● **The problem**:
Find the lines of data that contain the string "Theta", then list them.

● **Data supplied**:
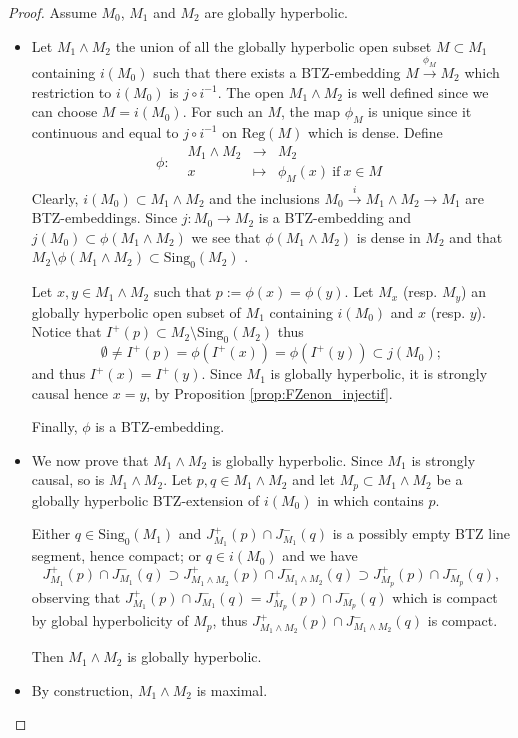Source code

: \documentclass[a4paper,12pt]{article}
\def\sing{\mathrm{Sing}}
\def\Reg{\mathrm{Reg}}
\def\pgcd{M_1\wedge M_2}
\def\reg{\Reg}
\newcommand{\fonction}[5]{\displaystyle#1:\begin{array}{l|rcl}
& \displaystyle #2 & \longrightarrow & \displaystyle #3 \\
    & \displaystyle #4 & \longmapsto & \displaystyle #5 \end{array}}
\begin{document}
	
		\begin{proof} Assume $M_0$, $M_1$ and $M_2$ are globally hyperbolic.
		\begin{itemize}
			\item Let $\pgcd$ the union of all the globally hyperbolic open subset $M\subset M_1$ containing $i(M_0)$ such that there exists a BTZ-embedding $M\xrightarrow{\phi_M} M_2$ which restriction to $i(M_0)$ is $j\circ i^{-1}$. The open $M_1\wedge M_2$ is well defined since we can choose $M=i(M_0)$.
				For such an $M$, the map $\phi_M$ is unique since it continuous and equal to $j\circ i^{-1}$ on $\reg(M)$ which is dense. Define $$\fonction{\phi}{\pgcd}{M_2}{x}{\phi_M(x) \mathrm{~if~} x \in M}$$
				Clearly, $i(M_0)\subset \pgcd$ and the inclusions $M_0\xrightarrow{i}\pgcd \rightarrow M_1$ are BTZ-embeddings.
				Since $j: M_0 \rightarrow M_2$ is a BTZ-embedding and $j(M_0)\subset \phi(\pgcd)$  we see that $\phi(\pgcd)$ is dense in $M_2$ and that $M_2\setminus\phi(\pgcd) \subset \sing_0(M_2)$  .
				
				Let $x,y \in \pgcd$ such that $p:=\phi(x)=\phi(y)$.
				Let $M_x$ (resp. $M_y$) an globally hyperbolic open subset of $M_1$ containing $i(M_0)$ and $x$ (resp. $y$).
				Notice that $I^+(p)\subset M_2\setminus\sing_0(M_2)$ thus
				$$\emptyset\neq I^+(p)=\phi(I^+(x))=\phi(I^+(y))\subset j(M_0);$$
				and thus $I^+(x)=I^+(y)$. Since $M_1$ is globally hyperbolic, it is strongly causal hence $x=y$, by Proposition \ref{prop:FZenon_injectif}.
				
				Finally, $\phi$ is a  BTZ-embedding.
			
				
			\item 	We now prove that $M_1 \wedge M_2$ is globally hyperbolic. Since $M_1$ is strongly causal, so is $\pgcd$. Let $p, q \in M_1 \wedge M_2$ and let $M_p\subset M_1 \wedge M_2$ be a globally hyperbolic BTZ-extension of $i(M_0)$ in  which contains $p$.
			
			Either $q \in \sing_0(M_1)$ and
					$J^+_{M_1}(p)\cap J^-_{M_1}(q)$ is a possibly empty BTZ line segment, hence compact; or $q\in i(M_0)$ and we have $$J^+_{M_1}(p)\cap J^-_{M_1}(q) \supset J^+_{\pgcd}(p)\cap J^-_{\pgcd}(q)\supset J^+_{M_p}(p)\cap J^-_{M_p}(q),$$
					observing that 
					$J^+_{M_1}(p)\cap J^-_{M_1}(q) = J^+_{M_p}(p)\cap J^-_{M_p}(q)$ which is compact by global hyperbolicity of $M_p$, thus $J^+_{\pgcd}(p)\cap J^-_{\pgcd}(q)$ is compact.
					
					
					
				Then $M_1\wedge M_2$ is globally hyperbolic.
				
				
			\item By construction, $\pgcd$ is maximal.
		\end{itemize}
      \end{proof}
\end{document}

--

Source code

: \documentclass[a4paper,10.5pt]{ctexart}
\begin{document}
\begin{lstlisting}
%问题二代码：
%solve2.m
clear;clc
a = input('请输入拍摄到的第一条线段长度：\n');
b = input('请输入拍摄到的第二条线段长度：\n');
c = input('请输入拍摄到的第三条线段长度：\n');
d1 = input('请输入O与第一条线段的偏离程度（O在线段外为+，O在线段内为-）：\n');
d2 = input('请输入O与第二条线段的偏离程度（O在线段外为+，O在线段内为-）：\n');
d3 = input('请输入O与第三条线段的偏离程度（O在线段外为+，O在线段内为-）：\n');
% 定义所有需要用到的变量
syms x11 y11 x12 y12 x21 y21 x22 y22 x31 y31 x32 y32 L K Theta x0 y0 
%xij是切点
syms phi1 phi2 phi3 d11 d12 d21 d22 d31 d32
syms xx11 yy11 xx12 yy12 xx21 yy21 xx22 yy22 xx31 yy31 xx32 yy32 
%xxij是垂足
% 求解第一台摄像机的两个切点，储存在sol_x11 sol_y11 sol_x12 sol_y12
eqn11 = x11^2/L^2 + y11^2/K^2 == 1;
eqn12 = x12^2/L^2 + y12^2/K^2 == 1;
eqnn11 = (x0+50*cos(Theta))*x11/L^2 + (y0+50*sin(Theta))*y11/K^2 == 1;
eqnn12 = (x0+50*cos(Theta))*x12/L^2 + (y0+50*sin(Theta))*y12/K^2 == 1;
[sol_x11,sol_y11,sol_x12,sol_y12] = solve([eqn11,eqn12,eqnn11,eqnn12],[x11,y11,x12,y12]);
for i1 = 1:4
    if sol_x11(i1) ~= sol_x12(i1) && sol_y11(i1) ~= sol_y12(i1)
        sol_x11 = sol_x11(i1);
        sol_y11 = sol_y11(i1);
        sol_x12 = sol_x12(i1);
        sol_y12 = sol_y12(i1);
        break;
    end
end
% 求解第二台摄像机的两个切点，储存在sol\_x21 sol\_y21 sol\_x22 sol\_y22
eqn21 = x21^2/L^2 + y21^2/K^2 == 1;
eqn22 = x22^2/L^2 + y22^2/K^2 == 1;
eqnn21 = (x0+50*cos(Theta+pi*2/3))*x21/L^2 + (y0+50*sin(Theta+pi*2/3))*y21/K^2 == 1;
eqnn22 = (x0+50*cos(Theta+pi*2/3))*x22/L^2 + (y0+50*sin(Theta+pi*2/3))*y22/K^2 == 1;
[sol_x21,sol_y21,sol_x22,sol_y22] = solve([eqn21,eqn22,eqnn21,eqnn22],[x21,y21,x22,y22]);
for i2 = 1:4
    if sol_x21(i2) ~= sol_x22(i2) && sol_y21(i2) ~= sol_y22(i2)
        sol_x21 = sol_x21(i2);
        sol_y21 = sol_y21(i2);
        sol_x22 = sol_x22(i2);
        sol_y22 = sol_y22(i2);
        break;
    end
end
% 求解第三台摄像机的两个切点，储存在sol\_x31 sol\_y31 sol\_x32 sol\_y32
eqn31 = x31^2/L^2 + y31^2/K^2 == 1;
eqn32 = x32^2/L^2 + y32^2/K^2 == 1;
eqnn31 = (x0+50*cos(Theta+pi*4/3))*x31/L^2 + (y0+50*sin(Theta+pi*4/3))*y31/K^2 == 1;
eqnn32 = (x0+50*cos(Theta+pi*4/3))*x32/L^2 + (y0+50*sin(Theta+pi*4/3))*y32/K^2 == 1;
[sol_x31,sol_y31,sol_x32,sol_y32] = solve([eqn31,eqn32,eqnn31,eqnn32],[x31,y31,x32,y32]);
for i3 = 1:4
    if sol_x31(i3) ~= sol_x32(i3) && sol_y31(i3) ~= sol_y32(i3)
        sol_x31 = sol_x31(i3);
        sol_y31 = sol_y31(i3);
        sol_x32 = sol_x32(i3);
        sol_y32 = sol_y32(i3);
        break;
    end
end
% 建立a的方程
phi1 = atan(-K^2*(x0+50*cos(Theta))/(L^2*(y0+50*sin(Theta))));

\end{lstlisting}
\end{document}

--

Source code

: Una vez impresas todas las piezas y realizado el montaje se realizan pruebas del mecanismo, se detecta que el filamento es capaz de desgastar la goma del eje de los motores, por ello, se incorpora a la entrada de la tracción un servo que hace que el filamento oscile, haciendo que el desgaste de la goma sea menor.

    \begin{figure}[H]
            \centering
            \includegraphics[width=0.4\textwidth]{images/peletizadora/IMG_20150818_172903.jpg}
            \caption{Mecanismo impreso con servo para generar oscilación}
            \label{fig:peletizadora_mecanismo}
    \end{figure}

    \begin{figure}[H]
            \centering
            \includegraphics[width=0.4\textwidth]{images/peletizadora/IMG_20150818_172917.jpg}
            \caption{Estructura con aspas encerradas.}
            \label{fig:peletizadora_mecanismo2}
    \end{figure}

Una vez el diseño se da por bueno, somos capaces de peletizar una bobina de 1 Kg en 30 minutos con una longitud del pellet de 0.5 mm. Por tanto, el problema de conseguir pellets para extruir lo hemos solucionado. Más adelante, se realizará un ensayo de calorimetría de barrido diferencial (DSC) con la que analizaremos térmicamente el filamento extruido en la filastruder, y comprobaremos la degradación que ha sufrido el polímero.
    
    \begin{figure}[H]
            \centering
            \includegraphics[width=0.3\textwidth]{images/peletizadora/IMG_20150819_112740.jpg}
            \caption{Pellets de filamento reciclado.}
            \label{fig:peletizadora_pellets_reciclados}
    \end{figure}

● **Solution for this task**:
syms x11 y11 x12 y12 x21 y21 x22 y22 x31 y31 x32 y32 L K Theta x0 y0 
eqnn11 = (x0+50*cos(Theta))*x11/L^2 + (y0+50*sin(Theta))*y11/K^2 == 1;
eqnn12 = (x0+50*cos(Theta))*x12/L^2 + (y0+50*sin(Theta))*y12/K^2 == 1;
eqnn21 = (x0+50*cos(Theta+pi*2/3))*x21/L^2 + (y0+50*sin(Theta+pi*2/3))*y21/K^2 == 1;
eqnn22 = (x0+50*cos(Theta+pi*2/3))*x22/L^2 + (y0+50*sin(Theta+pi*2/3))*y22/K^2 == 1;
eqnn31 = (x0+50*cos(Theta+pi*4/3))*x31/L^2 + (y0+50*sin(Theta+pi*4/3))*y31/K^2 == 1;
eqnn32 = (x0+50*cos(Theta+pi*4/3))*x32/L^2 + (y0+50*sin(Theta+pi*4/3))*y32/K^2 == 1;
phi1 = atan(-K^2*(x0+50*cos(Theta))/(L^2*(y0+50*sin(Theta))));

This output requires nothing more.